The following are the steps needed to integrated rstrategies in an
RPython VM. Because of the special nature of this library it is not
enough to simply call some API methods; the library must be integrated
within existing VM classes using a metaclass, mixins and other
meta-programming techniques.

The sequence of steps described here is something like a "setup
walkthrough", and might be a bit abstract. To see a concrete example,
look at
`SingletonStorageStrategy <https://github.com/HPI-SWA-Lab/RSqueak/blob/d048f713002c01c9b121c80e8eb9bea33ed742d6/spyvm/storage.py#L73>`__,
`StrategyFactory <https://github.com/HPI-SWA-Lab/RSqueak/blob/d048f713002c01c9b121c80e8eb9bea33ed742d6/spyvm/storage.py#L126>`__
and
`W\_PointersObject <https://github.com/HPI-SWA-Lab/RSqueak/blob/d048f713002c01c9b121c80e8eb9bea33ed742d6/spyvm/model.py#L616>`__
from the `RSqueak VM <https://github.com/HPI-SWA-Lab/RSqueak>`__. The
code is also well commented.

Basics
-------

Currently the rstrategies library supports fixed sized and variable
sized collections. This can be used to optimize a wide range of
primitive data structures like arrays, lists or regular objects. Any of
these are called 'collections' in this context. The VM should have a
central class or class hierarchy for collections. In order to extend
these classes and use strategies, the library needs accessor methods for
two attributes of collection objects: strategy and storage. The easiest
way is adding the following line to the body of the root collection
class:

::

    rstrategies.make_accessors(strategy='strategy', storage='storage')

This will generate the 4 accessor methods
``_[get/set]_[storage/strategy]()`` for the respective attributes.
Alternatively, implement these methods manually or overwrite the
getters/setters in ``StrategyFactory``.

Next, the strategy classes must be defined. This requires a small class
hierarchy with a dedicated root class. In the definition of this root
class, include the following lines:

::

        __metaclass__ = rstrategies.StrategyMetaclass
        import_from_mixin(rstrategies.AbstractStrategy)
        import_from_mixin(rstrategies.SafeIndexingMixin)

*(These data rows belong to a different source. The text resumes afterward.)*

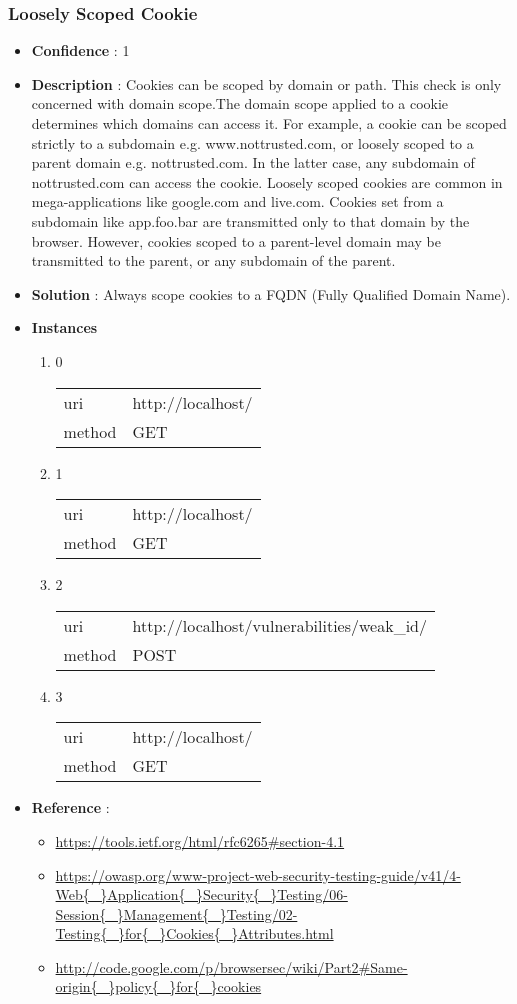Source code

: \documentclass[10pt]{article}
\begin{document}
\subsubsection{Loosely Scoped Cookie}
\begin{itemize}
\item[] \textbf{Confidence} : 1
\item[] \textbf{Description} : Cookies can be scoped by domain or path. This check is only concerned with domain scope.The domain scope applied to a cookie determines which domains can access it. For example, a cookie can be scoped strictly to a subdomain e.g. www.nottrusted.com, or loosely scoped to a parent domain e.g. nottrusted.com. In the latter case, any subdomain of nottrusted.com can access the cookie. Loosely scoped cookies are common in mega-applications like google.com and live.com. Cookies set from a subdomain like app.foo.bar are transmitted only to that domain by the browser. However, cookies scoped to a parent-level domain may be transmitted to the parent, or any subdomain of the parent.
\item[] \textbf{Solution} :  Always scope cookies to a FQDN (Fully Qualified Domain Name).
\item[] \textbf{Instances}
\begin{enumerate}
\item[] 0
\begin{tabular}{| l | p{14cm}}
uri & http://localhost/ \\
method & GET \\
\end{tabular}
\item[] 1
\begin{tabular}{| l | p{14cm}}
uri & http://localhost/ \\
method & GET \\
\end{tabular}
\item[] 2
\begin{tabular}{| l | p{14cm}}
uri & http://localhost/vulnerabilities/weak{\_}id/ \\
method & POST \\
\end{tabular}
\item[] 3
\begin{tabular}{| l | p{14cm}}
uri & http://localhost/ \\
method & GET \\
\end{tabular}
\end{enumerate}
\item[] \textbf{Reference} : 
\begin{itemize}
\item \url{https://tools.ietf.org/html/rfc6265\#section-4.1}
\item \url{https://owasp.org/www-project-web-security-testing-guide/v41/4-Web{\_}Application{\_}Security{\_}Testing/06-Session{\_}Management{\_}Testing/02-Testing{\_}for{\_}Cookies{\_}Attributes.html}
\item \url{http://code.google.com/p/browsersec/wiki/Part2\#Same-origin{\_}policy{\_}for{\_}cookies}
\end{itemize}
\end{itemize}
\end{document}
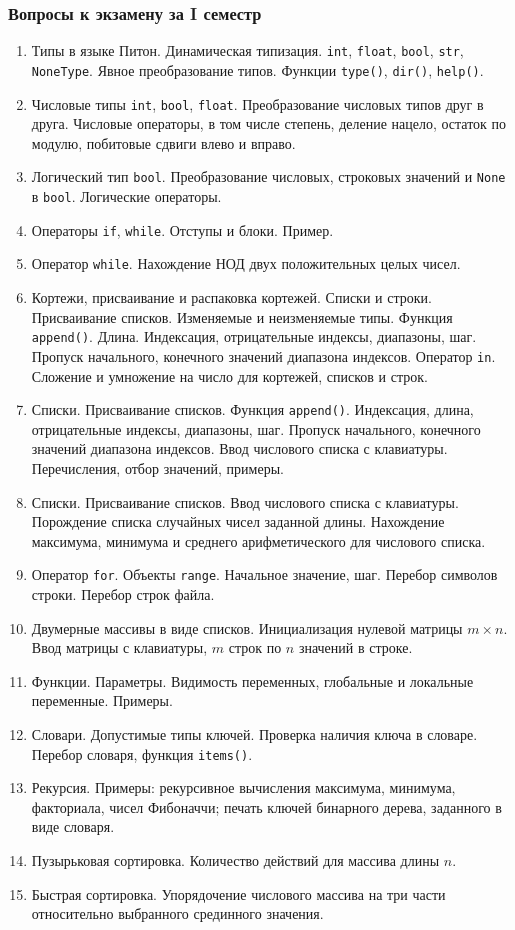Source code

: \documentclass[a4paper,12pt]{article}
\begin{document}
\subsubsection*{Вопросы к экзамену за I семестр}
\begin{enumerate}
\item
Типы в языке Питон. Динамическая типизация. \texttt{int}, \texttt{float}, \texttt{bool}, \texttt{str}, \texttt{NoneType}. Явное преобразование типов. Функции \texttt{type()}, \texttt{dir()}, \texttt{help()}.
\item
Числовые типы \texttt{int}, \texttt{bool}, \texttt{float}. Преобразование числовых типов друг в друга. Числовые операторы, в том числе степень, деление нацело, остаток по модулю, побитовые сдвиги влево и вправо.
\item
Логический тип \texttt{bool}. Преобразование числовых, строковых значений и \texttt{None} в \texttt{bool}. Логические операторы.
\item
Операторы \texttt{if}, \texttt{while}. Отступы и блоки. Пример.
\item
Оператор \texttt{while}. Нахождение НОД двух положительных целых чисел.
\item
Кортежи, присваивание и распаковка кортежей. Списки и строки. Присваивание списков. Изменяемые и неизменяемые типы. Функция \texttt{append()}.  Длина. Индексация, отрицательные индексы, диапазоны, шаг. Пропуск начального, конечного значений диапазона индексов. Оператор \texttt{in}. Сложение и умножение на число для кортежей, списков и строк.
\item
Списки. Присваивание списков. Функция \texttt{append()}. Индексация, длина, отрицательные индексы, диапазоны, шаг. Пропуск начального, конечного значений диапазона индексов. Ввод числового списка с клавиатуры. Перечисления, отбор значений, примеры.
\item
Списки. Присваивание списков. Ввод числового списка с клавиатуры. Порождение списка случайных чисел заданной длины. Нахождение максимума, минимума и среднего арифметического для числового списка.
\item
Оператор \texttt{for}. Объекты \texttt{range}. Начальное значение, шаг. Перебор символов строки. Перебор строк файла.
\item
Двумерные массивы в виде списков. Инициализация нулевой матрицы $m \times n$. Ввод матрицы с клавиатуры, $m$ строк по $n$ значений в строке.
\item
Функции. Параметры. Видимость переменных, глобальные и локальные переменные. Примеры.
\item
Словари. Допустимые типы ключей. Проверка наличия ключа в словаре. Перебор словаря, функция \texttt{items()}.
\item
Рекурсия. Примеры: рекурсивное вычисления максимума, минимума, факториала, чисел Фибоначчи; печать ключей бинарного дерева, заданного в виде словаря.
\item
Пузырьковая сортировка. Количество действий для массива длины $n$.
\item
Быстрая сортировка. Упорядочение числового массива на три части относительно выбранного срединного значения.
\end{enumerate}
{}
\end{document}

``import_from_mixin`` can be found in ``rpython.rlib.objectmodel``. If
index-checking is performed safely at other places in the VM, you can
use ``rstrategies.UnsafeIndexingMixin`` instead. If you need your own
metaclass, you can combine yours with the rstrategies one using multiple
inheritance `like
here <https://github.com/HPI-SWA-Lab/RSqueak/blob/d5ff2572106d23a5246884de6f8b86f46d85f4f7/spyvm/storage_contexts.py#L24>`__.
Also implement a ``storage_factory()`` method, which returns an instance
of ``rstrategies.StorageFactory``, which is described below.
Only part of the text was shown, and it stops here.